In the appetizer round of the episode, “So Sumac Me,” the four competitors opened a basket to find kibbeh (spiced raw beef with bulgur, similar to tartare) along with a lemon meringue tart, Persian cucumbers and roti.

“I don’t get intimidated easy; I’m usually the one doing the intimidating,” Santiago said in an on-camera interview. “But this basket is definitely tough, so this is going to be a rough ride.”

He advanced easily, though, after transforming the ingredients into a beef gyro tartare, creating a tzatziki sauce with the lemon meringue.

The next basket brought umeboshi, or Japanese salted plums, to be combined with monkfish tails, sumac and asparagus. Santiago presented Spanish monkfish stew with umeboshi toast, and judge Alex Guarnaschelli called it “really beautiful” and “really rich without being heavy,” though she noted that its saffron notes obscured the required sumac. (Judge Chris Santos praised Santiago’s asparagus as “beyond reproach.”)

As the finalists, Santiago and competitor Kristina Preka faced off in the dessert round, with dragonfruit, piloncillo (unrefined cane sugar), cured egg yolks and butter crackers as the assigned ingredients.

Though the judges praised Preka’s dragonfruit granita with cured egg mascarpone, Santiago ultimately won for his “snake eye” crumble with strawberry and diced dragonfruit, served with cured egg yolk ice cream. Santos called it his best dish of the day.

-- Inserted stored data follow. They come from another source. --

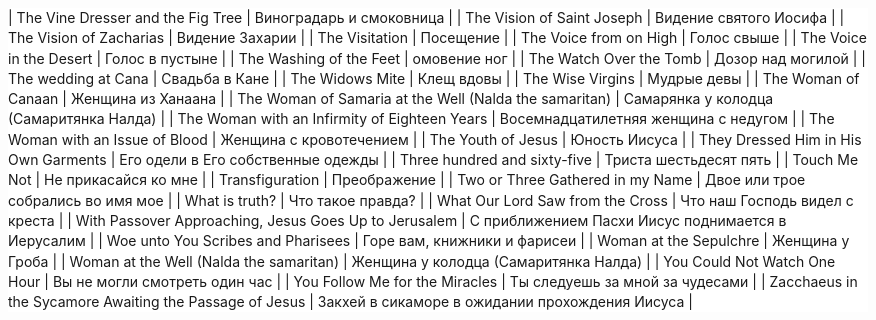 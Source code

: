 | The Vine Dresser and the Fig Tree                                                              | Виноградарь и смоковница                                                                         |
| The Vision of Saint Joseph                                                                     | Видение святого Иосифа                                                                           |
| The Vision of Zacharias                                                                        | Видение Захарии                                                                                  |
| The Visitation                                                                                 | Посещение                                                                                        |
| The Voice from on High                                                                         | Голос свыше                                                                                      |
| The Voice in the Desert                                                                        | Голос в пустыне                                                                                  |
| The Washing of the Feet                                                                        | омовение ног                                                                                     |
| The Watch Over the Tomb                                                                        | Дозор над могилой                                                                                |
| The wedding at Cana                                                                            | Свадьба в Кане                                                                                   |
| The Widows Mite                                                                                | Клещ вдовы                                                                                       |
| The Wise Virgins                                                                               | Мудрые девы                                                                                      |
| The Woman of Canaan                                                                            | Женщина из Ханаана                                                                               |
| The Woman of Samaria at the Well (Nalda the samaritan)                                         | Самарянка у колодца (Самаритянка Налда)                                                          |
| The Woman with an Infirmity of Eighteen Years                                                  | Восемнадцатилетняя женщина с недугом                                                             |
| The Woman with an Issue of Blood                                                               | Женщина с кровотечением                                                                          |
| The Youth of Jesus                                                                             | Юность Иисуса                                                                                    |
| They Dressed Him in His Own Garments                                                           | Его одели в Его собственные одежды                                                               |
| Three hundred and sixty-five                                                                   | Триста шестьдесят пять                                                                           |
| Touch Me Not                                                                                   | Не прикасайся ко мне                                                                             |
| Transfiguration                                                                                | Преображение                                                                                     |
| Two or Three Gathered in my Name                                                               | Двое или трое собрались во имя мое                                                               |
| What is truth?                                                                                 | Что такое правда?                                                                                |
| What Our Lord Saw from the Cross                                                               | Что наш Господь видел с креста                                                                   |
| With Passover Approaching, Jesus Goes Up to Jerusalem                                          | С приближением Пасхи Иисус поднимается в Иерусалим                                               |
| Woe unto You Scribes and Pharisees                                                             | Горе вам, книжники и фарисеи                                                                     |
| Woman at the Sepulchre                                                                         | Женщина у Гроба                                                                                  |
| Woman at the Well (Nalda the samaritan)                                                        | Женщина у колодца (Самаритянка Налда)                                                            |
| You Could Not Watch One Hour                                                                   | Вы не могли смотреть один час                                                                    |
| You Follow Me for the Miracles                                                                 | Ты следуешь за мной за чудесами                                                                  |
| Zacchaeus in the Sycamore Awaiting the Passage of Jesus                                        | Закхей в сикаморе в ожидании прохождения Иисуса                                                  |
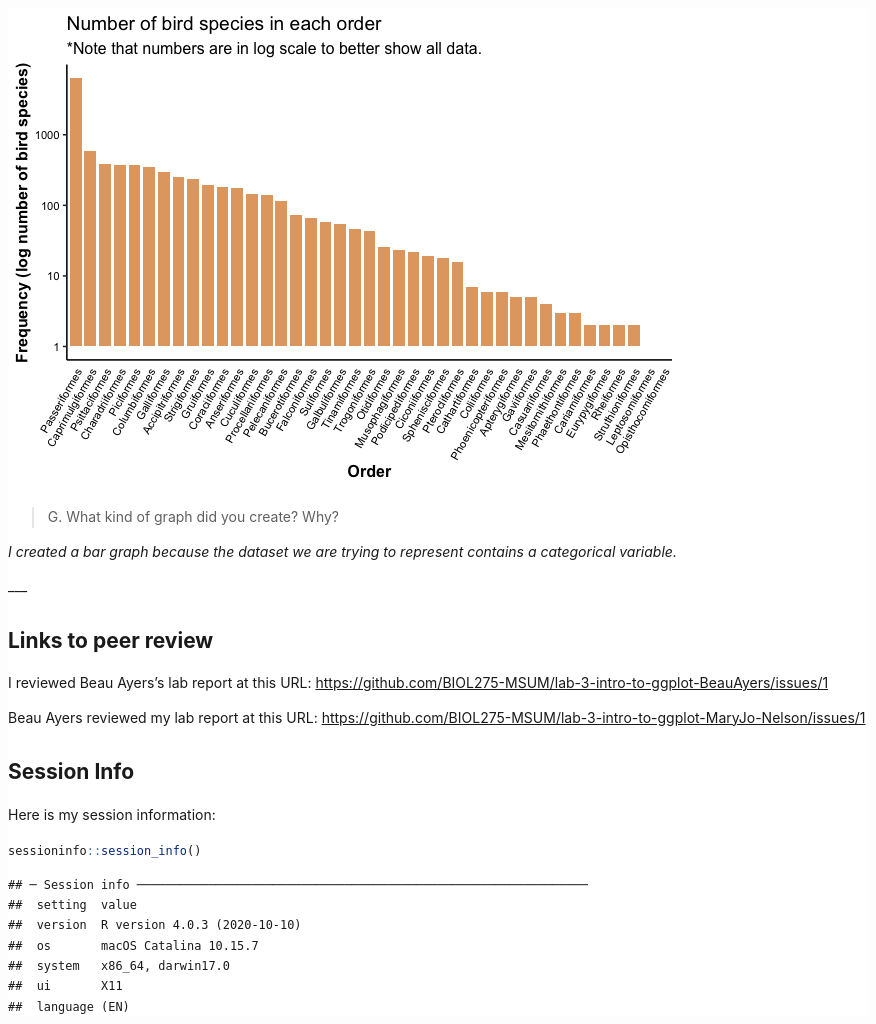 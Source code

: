 ![](lab-report_files/figure-gfm/unnamed-chunk-6-1.png)

> G. What kind of graph did you create? Why?

*I created a bar graph because the dataset we are trying to represent
contains a categorical variable.*

\_\_\_

## Links to peer review

I reviewed Beau Ayers’s lab report at this URL:
<https://github.com/BIOL275-MSUM/lab-3-intro-to-ggplot-BeauAyers/issues/1>

Beau Ayers reviewed my lab report at this URL:
<https://github.com/BIOL275-MSUM/lab-3-intro-to-ggplot-MaryJo-Nelson/issues/1>

## Session Info

Here is my session information:

``` r
sessioninfo::session_info()
```

    ## ─ Session info ───────────────────────────────────────────────────────────────
    ##  setting  value                       
    ##  version  R version 4.0.3 (2020-10-10)
    ##  os       macOS Catalina 10.15.7      
    ##  system   x86_64, darwin17.0          
    ##  ui       X11                         
    ##  language (EN)                         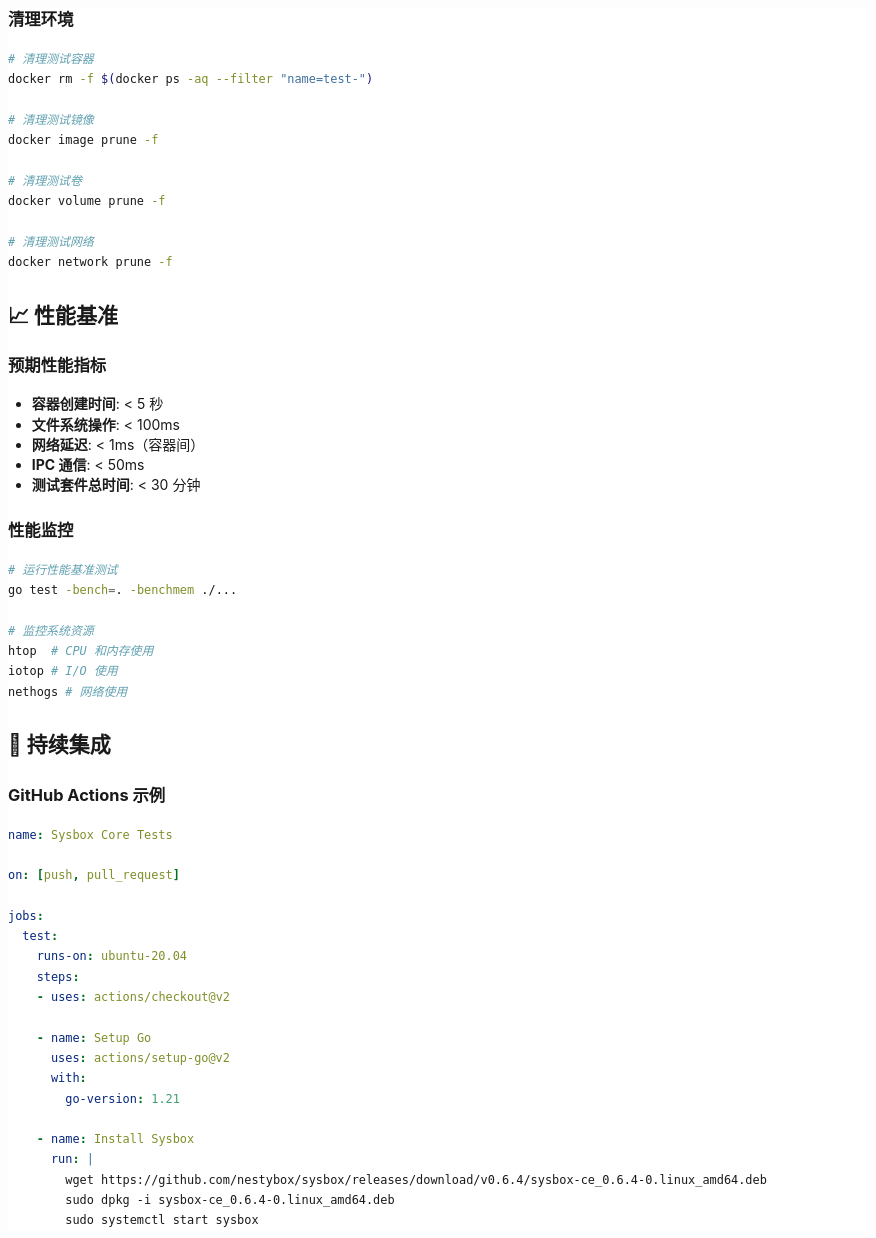 ### 清理环境

```bash
# 清理测试容器
docker rm -f $(docker ps -aq --filter "name=test-")

# 清理测试镜像
docker image prune -f

# 清理测试卷
docker volume prune -f

# 清理测试网络
docker network prune -f
```

## 📈 性能基准

### 预期性能指标

- **容器创建时间**: < 5 秒
- **文件系统操作**: < 100ms
- **网络延迟**: < 1ms（容器间）
- **IPC 通信**: < 50ms
- **测试套件总时间**: < 30 分钟

### 性能监控

```bash
# 运行性能基准测试
go test -bench=. -benchmem ./...

# 监控系统资源
htop  # CPU 和内存使用
iotop # I/O 使用
nethogs # 网络使用
```

## 🔄 持续集成

### GitHub Actions 示例

```yaml
name: Sysbox Core Tests

on: [push, pull_request]

jobs:
  test:
    runs-on: ubuntu-20.04
    steps:
    - uses: actions/checkout@v2
    
    - name: Setup Go
      uses: actions/setup-go@v2
      with:
        go-version: 1.21
    
    - name: Install Sysbox
      run: |
        wget https://github.com/nestybox/sysbox/releases/download/v0.6.4/sysbox-ce_0.6.4-0.linux_amd64.deb
        sudo dpkg -i sysbox-ce_0.6.4-0.linux_amd64.deb
        sudo systemctl start sysbox
``` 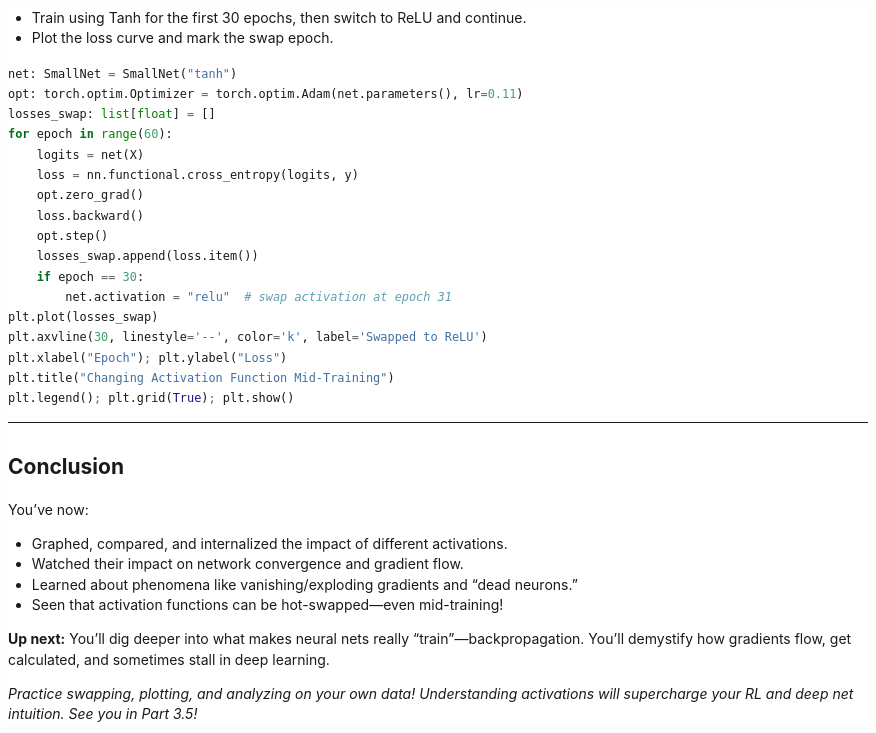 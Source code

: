 - Train using Tanh for the first 30 epochs, then switch to ReLU and continue.
- Plot the loss curve and mark the swap epoch.

```python
net: SmallNet = SmallNet("tanh")
opt: torch.optim.Optimizer = torch.optim.Adam(net.parameters(), lr=0.11)
losses_swap: list[float] = []
for epoch in range(60):
    logits = net(X)
    loss = nn.functional.cross_entropy(logits, y)
    opt.zero_grad()
    loss.backward()
    opt.step()
    losses_swap.append(loss.item())
    if epoch == 30:
        net.activation = "relu"  # swap activation at epoch 31
plt.plot(losses_swap)
plt.axvline(30, linestyle='--', color='k', label='Swapped to ReLU')
plt.xlabel("Epoch"); plt.ylabel("Loss")
plt.title("Changing Activation Function Mid-Training")
plt.legend(); plt.grid(True); plt.show()
```

---

## Conclusion

You’ve now:

- Graphed, compared, and internalized the impact of different activations.
- Watched their impact on network convergence and gradient flow.
- Learned about phenomena like vanishing/exploding gradients and “dead neurons.”
- Seen that activation functions can be hot-swapped—even mid-training!

**Up next:** You’ll dig deeper into what makes neural nets really
“train”—backpropagation. You’ll demystify how gradients flow, get calculated,
and sometimes stall in deep learning.

_Practice swapping, plotting, and analyzing on your own data! Understanding
activations will supercharge your RL and deep net intuition. See you in Part
3.5!_
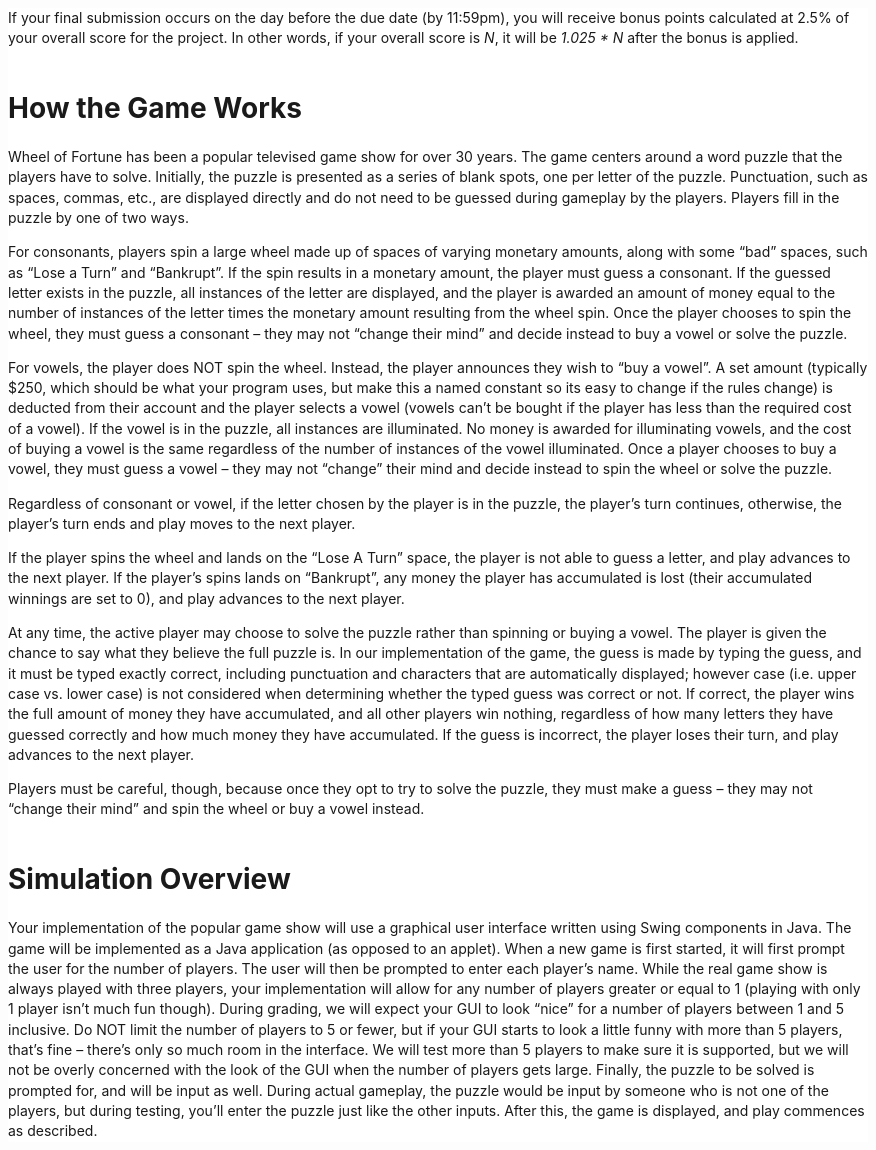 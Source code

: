 If your final submission occurs on the day before the due date (by 11:59pm), you will receive bonus points calculated at 2.5% of your overall score for the project. In other words, if your overall score is <em>N</em>, it will be <em>1.025 * N</em> after the bonus is applied.

<h1>How the Game Works</h1>

Wheel of Fortune has been a popular televised game show for over 30 years. The game centers around a word puzzle that the players have to solve. Initially, the puzzle is presented as a series of blank spots, one per letter of the puzzle. Punctuation, such as spaces, commas, etc., are displayed directly and do not need to be guessed during gameplay by the players. Players fill in the puzzle by one of two ways.

For consonants, players spin a large wheel made up of spaces of varying monetary amounts, along with some “bad” spaces, such as “Lose a Turn” and “Bankrupt”. If the spin results in a monetary amount, the player must guess a consonant. If the guessed letter exists in the puzzle, all instances of the letter are displayed, and the player is awarded an amount of money equal to the number of instances of the letter times the monetary amount resulting from the wheel spin. Once the player chooses to spin the wheel, they must guess a consonant – they may not “change their mind” and decide instead to buy a vowel or solve the puzzle.

For vowels, the player does NOT spin the wheel. Instead, the player announces they wish to “buy a vowel”. A set amount (typically $250, which should be what your program uses, but make this a named constant so its easy to change if the rules change) is deducted from their account and the player selects a vowel (vowels can’t be bought if the player has less than the required cost of a vowel). If the vowel is in the puzzle, all instances are illuminated. No money is awarded for illuminating vowels, and the cost of buying a vowel is the same regardless of the number of instances of the vowel illuminated. Once a player chooses to buy a vowel, they must guess a vowel – they may not “change” their mind and decide instead to spin the wheel or solve the puzzle.

Regardless of consonant or vowel, if the letter chosen by the player is in the puzzle, the player’s turn continues, otherwise, the player’s turn ends and play moves to the next player.

If the player spins the wheel and lands on the “Lose A Turn” space, the player is not able to guess a letter, and play advances to the next player. If the player’s spins lands on “Bankrupt”, any money the player has accumulated is lost (their accumulated winnings are set to 0), and play advances to the next player.

At any time, the active player may choose to solve the puzzle rather than spinning or buying a vowel. The player is given the chance to say what they believe the full puzzle is. In our implementation of the game, the guess is made by typing the guess, and it must be typed exactly correct, including punctuation and characters that are automatically displayed; however case (i.e. upper case vs. lower case) is not considered when determining whether the typed guess was correct or not. If correct, the player wins the full amount of money they have accumulated, and all other players win nothing, regardless of how many letters they have guessed correctly and how much money they have accumulated. If the guess is incorrect, the player loses their turn, and play advances to the next player.

Players must be careful, though, because once they opt to try to solve the puzzle, they must make a guess – they may not “change their mind” and spin the wheel or buy a vowel instead.

<h1>Simulation Overview</h1>

Your implementation of the popular game show will use a graphical user interface written using Swing components in Java. The game will be implemented as a Java application (as opposed to an applet). When a new game is first started, it will first prompt the user for the number of players. The user will then be prompted to enter each player’s name. While the real game show is always played with three players, your implementation will allow for any number of players greater or equal to 1 (playing with only 1 player isn’t much fun though). During grading, we will expect your GUI to look “nice” for a number of players between 1 and 5 inclusive. Do NOT limit the number of players to 5 or fewer, but if your GUI starts to look a little funny with more than 5 players, that’s fine – there’s only so much room in the interface. We will test more than 5 players to make sure it is supported, but we will not be overly concerned with the look of the GUI when the number of players gets large. Finally, the puzzle to be solved is prompted for, and will be input as well. During actual gameplay, the puzzle would be input by someone who is not one of the players, but during testing, you’ll enter the puzzle just like the other inputs. After this, the game is displayed, and play commences as described.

As the “Chopped” champion, Santiago earned a $10,000 prize.

“The best part about winning, besides [the money], is the recognition, and the fact that you get judged by incredible people,” he said after his win. “I can’t wait to share this with my family. It definitely means a lot.”

Santiago is the chef de cuisine at David Burke Prime and Caputo Trattoria at Foxwoods Resort Casino, but was most recently the executive chef at Manchester’s Trattoria Toscana, where he was working when he taped the episode. He’s also served in executive chef roles at Barcelona Wine Bar in West Hartford and Rooftop 120 in Glastonbury.